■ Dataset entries
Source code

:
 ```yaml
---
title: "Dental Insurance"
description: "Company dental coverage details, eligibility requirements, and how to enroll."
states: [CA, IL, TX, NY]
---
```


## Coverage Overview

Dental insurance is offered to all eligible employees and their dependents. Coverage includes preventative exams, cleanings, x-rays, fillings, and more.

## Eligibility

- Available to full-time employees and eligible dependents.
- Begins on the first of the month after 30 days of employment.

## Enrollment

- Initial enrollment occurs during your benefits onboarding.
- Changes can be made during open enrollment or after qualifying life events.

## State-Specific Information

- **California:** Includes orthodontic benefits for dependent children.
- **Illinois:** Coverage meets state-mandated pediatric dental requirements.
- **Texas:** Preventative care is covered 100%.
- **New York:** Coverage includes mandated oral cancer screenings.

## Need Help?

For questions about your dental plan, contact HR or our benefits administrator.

■ Exercise directions
Find the line that contains "## Coverage Overview". Restate it and all lines after it exactly, ending with the final line of the data.

■ Output below
## Coverage Overview

Dental insurance is offered to all eligible employees and their dependents. Coverage includes preventative exams, cleanings, x-rays, fillings, and more.

## Eligibility

- Available to full-time employees and eligible dependents.
- Begins on the first of the month after 30 days of employment.

## Enrollment

- Initial enrollment occurs during your benefits onboarding.
- Changes can be made during open enrollment or after qualifying life events.

## State-Specific Information

- **California:** Includes orthodontic benefits for dependent children.
- **Illinois:** Coverage meets state-mandated pediatric dental requirements.
- **Texas:** Preventative care is covered 100%.
- **New York:** Coverage includes mandated oral cancer screenings.

## Need Help?

For questions about your dental plan, contact HR or our benefits administrator.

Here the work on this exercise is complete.